L’historien Benjamin Stora explique la flambée de violences en Algérie
Par N.TPublié le
Dans une interview publiée dimanche 9 janvier sur le site lavoixdunord.fr, l’historien Benjamin Stora, spécialiste du Maghreb, donne son point de vue sur les ressorts de la crise qui secoue l’Algérie. Selon lui, la frustration de la jeunesse, « rongée par un sentiment d'inutilité et d'immobilisme » fonctionne comme un détonateur.
- Les émeutes algériennes rappellent celles d'octobre 1988, qui ont amené le multipartisme. Assistons-nous à un bégaiement de l'histoire ?
Benjamin Stora: Les similitudes sont troublantes. Or, il y a des différences profondes. En 1988, la société était en effervescence, travaillée par des mouvements politiques (Ligue des droits de l'homme, mouvements berbéristes, féministe ou... islamistes). Cette effervescence a porté des coups au FLN, parti unique. Ce n'est plus le cas. Les partis et les intellectuels sont marginalisés, affaiblis. Aujourd'hui, les émeutiers n'attaquent pas que les bâtiments du pouvoir. Autre chose, l'armée semble en retrait. Pour l'instant, on ne la voit pas. Laissant le terrain à la police anti-émeute. En 1988, des centaines de jeunes avaient été tués. Il y a aussi, aujourd'hui, grâce à Internet, la possibilité de savoir instantanément tout ce qui se passe. Enfin, le pays sort d'une longue guerre intérieure entre l'État et les islamistes, épuisé.

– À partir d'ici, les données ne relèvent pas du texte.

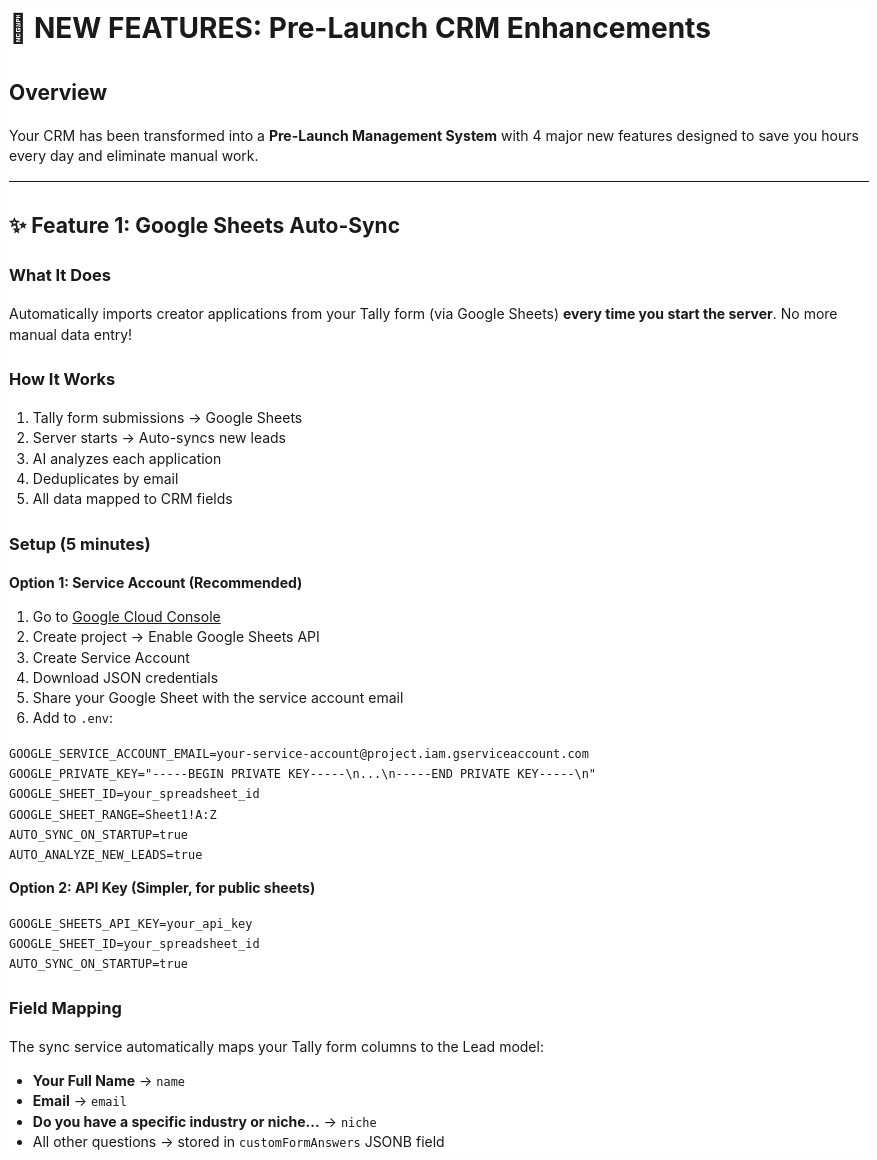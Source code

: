 # 🚀 NEW FEATURES: Pre-Launch CRM Enhancements

## Overview

Your CRM has been transformed into a **Pre-Launch Management System** with 4 major new features designed to save you hours every day and eliminate manual work.

---

## ✨ Feature 1: Google Sheets Auto-Sync

### What It Does
Automatically imports creator applications from your Tally form (via Google Sheets) **every time you start the server**. No more manual data entry!

### How It Works
1. Tally form submissions → Google Sheets
2. Server starts → Auto-syncs new leads
3. AI analyzes each application
4. Deduplicates by email
5. All data mapped to CRM fields

### Setup (5 minutes)

**Option 1: Service Account (Recommended)**
1. Go to [Google Cloud Console](https://console.cloud.google.com/)
2. Create project → Enable Google Sheets API
3. Create Service Account
4. Download JSON credentials
5. Share your Google Sheet with the service account email
6. Add to `.env`:
```env
GOOGLE_SERVICE_ACCOUNT_EMAIL=your-service-account@project.iam.gserviceaccount.com
GOOGLE_PRIVATE_KEY="-----BEGIN PRIVATE KEY-----\n...\n-----END PRIVATE KEY-----\n"
GOOGLE_SHEET_ID=your_spreadsheet_id
GOOGLE_SHEET_RANGE=Sheet1!A:Z
AUTO_SYNC_ON_STARTUP=true
AUTO_ANALYZE_NEW_LEADS=true
```

**Option 2: API Key (Simpler, for public sheets)**
```env
GOOGLE_SHEETS_API_KEY=your_api_key
GOOGLE_SHEET_ID=your_spreadsheet_id
AUTO_SYNC_ON_STARTUP=true
```

### Field Mapping
The sync service automatically maps your Tally form columns to the Lead model:
- **Your Full Name** → `name`
- **Email** → `email`
- **Do you have a specific industry or niche...** → `niche`
- All other questions → stored in `customFormAnswers` JSONB field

Il n'y a aucun point commun ?
Ce qui perdure, c'est le sentiment que le système politique est bloqué depuis de nombreuses années. Il n'y a pas d'accession au pouvoir des nouvelles générations. En Algérie, comme en Tunisie ou au Maroc, on a aussi ce problème des diplômés chômeurs. Ce sont des jeunes de 20 à 30 ans qui, à bac + 4 ou + 5, sont en panne d'avenir. Ils voient le monde bouger, notamment les pays du Golfe, la Chine ou le Brésil et sont rongés, dans leur pays, par un sentiment d'inutilité et d'immobilisme.
Pourtant, l'Algérie est riche. Elle n'a même plus de dette, alors que celle-ci l'étranglait en 1988...
C'est vrai. À 90 dollars, le prix du baril de pétrole est très haut. Celui du gaz flambe. Les caisses de l'État sont pleines. En même temps, la redistribution des richesses n'est toujours pas faite. On est encore dans la situation de l'enrichissement d'une toute petite partie de la population. Dans le même temps, d'ailleurs, la classe moyenne s'appauvrit. Le seul projet politique existant semble celui de la perpétuation du régime par lui-même.
Les infrastructures du pays n'évoluent pas ?
Quand on va en Algérie, on voit des modifications. Il y a eu notamment la construction de l'autoroute Est-Ouest (de la frontière marocaine à celle avec la Tunisie, NDLR). Des dizaines de milliers de logements ont aussi été construits à la périphérie des villes.
Simplement, cette apparition de l'urbanité provoque des désirs classiques : l'emploi, le logement, les loisirs. Dans les grandes villes, après 20 heures, il ne se passe rien. Il ne faut pas croire que les sociétés du Maghreb ne sont travaillées que par la religion. Elles sont pénétrées en force par une modernité dont les désirs de vie - y compris l'ascenseur social - sont frustrés. Il y a ce chiffre révélateur : dans les trois pays du Maghreb, le taux de fécondité est passé de 6-7 enfants par femme en 1975-1985 à 2 aujour-d'hui. En même temps, pour que ça change, il faut des oppositions démocratiques suffisamment enracinées dans la société. Ce n'est pas le cas. » •
Dernier ouvrage paru : « Bibliographie de l'Algérie indépendante, 1962-2010 », éd. CNRS, 2011.